Rod and serpent symbol (staff of Aesculapius) is used by people from around the 1600s. But the history of the temple refers to the treatment of ancient Greece was not necessarily recognized all medical historians. There is another theory which is believed to be the origin of the symbol is a stick and a snake. She comes from tapeworm disease that disproportionately affects men ages past, particularly in the Mediterranean region and the African continent. Tapeworm name is Dracunculus medinensis (meaning 'little dragon from Medina') as in the city of Medina was the first widely contagious disease and its lay name is Guinea worm, because the worm was first widely breed on the coast of Guinea, West Africa.
Guinea worm disease is so terrible. Once the larvae enter the stomach through contaminated drinking water, he grows into adult tapeworms. Tapeworms are usually males will die, but the females tapeworms can reach lengths of up to one meter, will penetrate the intestinal wall and wander up below the skin surface. There he'll make the ulcers that cause extreme pain. Through the holes in this ulcer, guinea worm will release some of the members of his body to lay eggs. Ulcers hole locations are usually in the legs, the arms, on the trunk (torso), in the buttocks and genitals.

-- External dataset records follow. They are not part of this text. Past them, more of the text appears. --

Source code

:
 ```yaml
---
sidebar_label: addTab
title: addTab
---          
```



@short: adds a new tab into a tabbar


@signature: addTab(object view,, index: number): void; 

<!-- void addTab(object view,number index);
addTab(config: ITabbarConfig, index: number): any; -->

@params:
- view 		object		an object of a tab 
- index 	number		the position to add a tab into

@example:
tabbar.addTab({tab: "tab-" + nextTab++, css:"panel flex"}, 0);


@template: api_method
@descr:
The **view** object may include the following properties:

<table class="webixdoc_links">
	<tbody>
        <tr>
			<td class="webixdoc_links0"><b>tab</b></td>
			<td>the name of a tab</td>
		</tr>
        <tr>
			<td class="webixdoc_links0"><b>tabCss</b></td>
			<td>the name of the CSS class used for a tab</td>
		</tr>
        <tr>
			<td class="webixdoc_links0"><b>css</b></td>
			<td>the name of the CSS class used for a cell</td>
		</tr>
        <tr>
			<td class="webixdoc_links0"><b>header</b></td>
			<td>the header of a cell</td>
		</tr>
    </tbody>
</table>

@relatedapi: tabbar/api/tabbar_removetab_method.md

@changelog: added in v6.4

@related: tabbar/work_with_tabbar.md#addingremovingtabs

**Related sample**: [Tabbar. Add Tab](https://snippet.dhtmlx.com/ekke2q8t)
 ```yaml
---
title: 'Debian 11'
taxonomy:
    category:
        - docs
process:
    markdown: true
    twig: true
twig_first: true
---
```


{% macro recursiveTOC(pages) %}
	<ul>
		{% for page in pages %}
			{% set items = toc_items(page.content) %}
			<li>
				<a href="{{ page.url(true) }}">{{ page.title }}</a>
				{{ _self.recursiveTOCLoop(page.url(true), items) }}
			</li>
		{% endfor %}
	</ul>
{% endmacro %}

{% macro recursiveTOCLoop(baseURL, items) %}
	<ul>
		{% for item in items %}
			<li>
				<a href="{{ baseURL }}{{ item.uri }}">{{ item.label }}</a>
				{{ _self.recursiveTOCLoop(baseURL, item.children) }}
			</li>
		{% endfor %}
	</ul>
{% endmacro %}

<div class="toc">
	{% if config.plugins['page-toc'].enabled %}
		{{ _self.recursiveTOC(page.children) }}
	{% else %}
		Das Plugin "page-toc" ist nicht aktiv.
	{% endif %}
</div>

Worm limbs protruding portion is not easy to be pulled out with a hand full of sufferers. When his severed portion in the body of the patient, it will cause an infection that resulted in toxic case of arthritis in the joints and paralysis when it occurs in the spinal cord.
Therefore, for the 'fishing' this tapeworm, locals wearing traditional manner deemed effective since hundreds of years ago. Tapeworm limbs sticking out of the hole ulcers twisted with a stick is small. Periodically, these twigs rolled carefully so that more and more members of the body of this worm are uprooted. Just like the thread of the kite. In fiction 'Dutch Wife' written by Eric McCormack, portrayed with a realistic fruit sellers in the market shirtless and occasionally small twigs twisted fingers that seemed stuck in his stomach.
This excerpt narrative novel 'Dutch Wife' on 'guinea worm': One morning early we went down to the market. At the busiest fruit stall, the stallkeeper was a big man, naked to the waist. He had a twig, a few inches long, somehow stuck to the surface of his belly. While he was talking to my friend about the freshness of the cantaloupes and the oranges, his fingers would occasionally go to the twig. He'd give it a little slow twirl, the way you wind a wristwatch. (One morning we went to the market. At a fruit stall seller large man shirtless. Was sized twigs that look several inches sticking in his stomach. Kantalop While she offers fruit and citrus, occasional small twig fingers touched it. He will slowly twisting , as if we turned the clock).
It is said that a small overview of twigs and worms are entwined in it which was the inspiration for the symbol of the medical world. Diseases that have plagued mankind for centuries has now been almost eradicated. Thanks to the World Health Organization campaign tireless, dracunculiasis (medinensis Dracunculus worm disease) had almost disappeared from the face of the earth. Maybe by looking at the symbol of medicine we can remember that there once was a time of horror disease caused by guinea worm.